In the study comparing different ensemble approaches for image retrieval, the proposed method – which independently trains transformation models for each gallery model and then averages these transformed embeddings – was set against several alternatives. The end-to-end averaging method, one of these alternatives, simultaneously trains all transformation models. It integrates the transformation and averaging processes in an attempt to directly learn an averaged embedding representation during training. However, this approach might overlook the unique characteristics that individual models contribute to the ensemble.

Building on this concept, the weighted end-to-end averaging method introduces weights to the averaging process. In this method, each transformation model contributes a scalar value, influencing the final embedding’s composition. This approach aims to recognize and incorporate the varying levels of importance of different models based on their individual contributions, potentially leading to a more nuanced combination of embeddings.

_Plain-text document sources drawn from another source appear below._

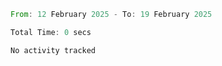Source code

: <!--START_SECTION:waka-->

```rust
From: 12 February 2025 - To: 19 February 2025

Total Time: 0 secs

No activity tracked
```

<!--END_SECTION:waka-->
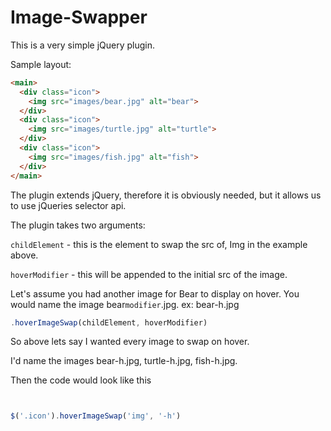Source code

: # Image-Swapper

This is a very simple jQuery plugin. 

Sample layout: 
```html
<main>
  <div class="icon">
    <img src="images/bear.jpg" alt="bear">
  </div>
  <div class="icon">
    <img src="images/turtle.jpg" alt="turtle">
  </div>
  <div class="icon">
    <img src="images/fish.jpg" alt="fish">
  </div>
</main>
```

The plugin extends jQuery, therefore it is obviously needed, but it allows us to use jQueries selector api.

The plugin takes two arguments:


`childElement` - this is the element to swap the src of, Img in the example above.



`hoverModifier` - this will be appended to the initial src of the image. 




Let's assume you had another image for Bear to display on hover. You would name the image bear`modifier`.jpg. ex: bear-h.jpg


```javascript
.hoverImageSwap(childElement, hoverModifier)
```

So above lets say I wanted every image to swap on hover. 


I'd name the images bear-h.jpg, turtle-h.jpg, fish-h.jpg. 


Then the code would look like this



```javascript


$('.icon').hoverImageSwap('img', '-h')
```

Another alternative, the concatenation approach, starts by combining all gallery embeddings into one comprehensive representation. This combined representation is then dimensionally reduced and transformed to align with the query model’s embedding space, striving to create a unified representation from all gallery models before transformation.

In comparison, the results favored the proposed method. Its approach of treating each transformation model as an independent contributor and then combining their outputs proved more effective in optimizing ensemble performance. This superiority is attributed to its ability to better capture and amalgamate diverse representations from each model, enhancing accuracy and reliability in image retrieval tasks.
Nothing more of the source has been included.